Within the records below is a range that opens at the line with "equivale a predecir" and closes at the line with "Las restricciones son". Return that range word for word, both ends included, and only that range.
===== RECORDED DATA =====
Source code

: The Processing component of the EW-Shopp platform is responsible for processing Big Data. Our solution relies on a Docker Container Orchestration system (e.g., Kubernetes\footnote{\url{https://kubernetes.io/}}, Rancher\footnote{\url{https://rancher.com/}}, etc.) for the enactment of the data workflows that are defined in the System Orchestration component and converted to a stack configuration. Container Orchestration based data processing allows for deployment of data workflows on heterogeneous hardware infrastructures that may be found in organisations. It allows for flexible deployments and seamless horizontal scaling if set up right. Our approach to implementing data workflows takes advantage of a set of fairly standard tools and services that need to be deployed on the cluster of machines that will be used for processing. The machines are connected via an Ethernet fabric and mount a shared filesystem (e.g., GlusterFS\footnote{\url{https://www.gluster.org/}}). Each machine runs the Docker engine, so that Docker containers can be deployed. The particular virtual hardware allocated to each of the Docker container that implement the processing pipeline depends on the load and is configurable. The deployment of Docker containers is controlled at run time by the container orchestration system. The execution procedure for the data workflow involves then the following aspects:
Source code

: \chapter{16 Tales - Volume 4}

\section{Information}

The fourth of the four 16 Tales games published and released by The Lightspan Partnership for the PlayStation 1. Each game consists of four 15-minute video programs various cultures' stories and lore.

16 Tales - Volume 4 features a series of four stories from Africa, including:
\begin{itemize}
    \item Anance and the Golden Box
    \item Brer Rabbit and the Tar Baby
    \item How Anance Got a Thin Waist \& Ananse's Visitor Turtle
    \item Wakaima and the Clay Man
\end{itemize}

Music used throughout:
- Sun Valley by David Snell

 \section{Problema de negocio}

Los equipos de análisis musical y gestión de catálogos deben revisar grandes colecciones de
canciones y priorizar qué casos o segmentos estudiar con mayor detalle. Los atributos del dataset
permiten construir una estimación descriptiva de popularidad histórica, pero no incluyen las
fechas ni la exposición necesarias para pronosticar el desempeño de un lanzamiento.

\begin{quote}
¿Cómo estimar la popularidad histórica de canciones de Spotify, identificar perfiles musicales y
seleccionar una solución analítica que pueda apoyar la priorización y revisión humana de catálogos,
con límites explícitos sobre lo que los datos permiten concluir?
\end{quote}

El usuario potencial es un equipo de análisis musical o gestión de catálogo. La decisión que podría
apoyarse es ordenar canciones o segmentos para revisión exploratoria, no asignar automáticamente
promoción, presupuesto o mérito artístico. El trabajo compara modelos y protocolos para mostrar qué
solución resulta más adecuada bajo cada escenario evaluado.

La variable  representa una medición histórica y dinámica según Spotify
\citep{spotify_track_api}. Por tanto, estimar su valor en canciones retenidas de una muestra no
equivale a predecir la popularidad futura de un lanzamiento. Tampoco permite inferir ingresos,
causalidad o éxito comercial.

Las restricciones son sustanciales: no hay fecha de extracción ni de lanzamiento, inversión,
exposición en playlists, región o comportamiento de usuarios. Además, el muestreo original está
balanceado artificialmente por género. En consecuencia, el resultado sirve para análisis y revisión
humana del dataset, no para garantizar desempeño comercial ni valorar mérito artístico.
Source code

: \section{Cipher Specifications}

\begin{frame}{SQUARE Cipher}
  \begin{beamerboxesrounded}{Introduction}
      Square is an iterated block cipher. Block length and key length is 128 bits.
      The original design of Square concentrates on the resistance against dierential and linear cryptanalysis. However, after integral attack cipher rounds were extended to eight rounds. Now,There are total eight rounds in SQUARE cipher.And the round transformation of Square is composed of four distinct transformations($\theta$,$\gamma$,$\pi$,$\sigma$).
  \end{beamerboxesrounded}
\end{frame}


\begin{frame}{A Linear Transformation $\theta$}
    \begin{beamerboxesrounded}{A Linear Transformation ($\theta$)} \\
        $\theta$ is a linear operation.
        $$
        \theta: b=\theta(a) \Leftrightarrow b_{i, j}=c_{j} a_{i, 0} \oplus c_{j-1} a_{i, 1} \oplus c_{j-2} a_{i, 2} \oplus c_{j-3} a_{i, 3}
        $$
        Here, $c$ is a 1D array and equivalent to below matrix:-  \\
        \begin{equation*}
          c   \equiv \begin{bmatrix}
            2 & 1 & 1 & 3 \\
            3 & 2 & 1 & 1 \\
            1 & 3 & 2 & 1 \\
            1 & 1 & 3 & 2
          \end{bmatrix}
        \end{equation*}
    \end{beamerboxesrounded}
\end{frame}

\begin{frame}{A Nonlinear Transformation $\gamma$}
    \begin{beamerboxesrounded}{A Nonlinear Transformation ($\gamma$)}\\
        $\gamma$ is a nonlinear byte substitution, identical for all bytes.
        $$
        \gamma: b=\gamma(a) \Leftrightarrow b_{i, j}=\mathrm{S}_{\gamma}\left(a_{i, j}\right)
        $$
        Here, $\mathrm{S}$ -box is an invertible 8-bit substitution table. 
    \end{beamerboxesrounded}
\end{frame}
=====
◆ **TASK RESPONSE**
equivale a predecir la popularidad futura de un lanzamiento. Tampoco permite inferir ingresos,
causalidad o éxito comercial.

Las restricciones son sustanciales: no hay fecha de extracción ni de lanzamiento, inversión,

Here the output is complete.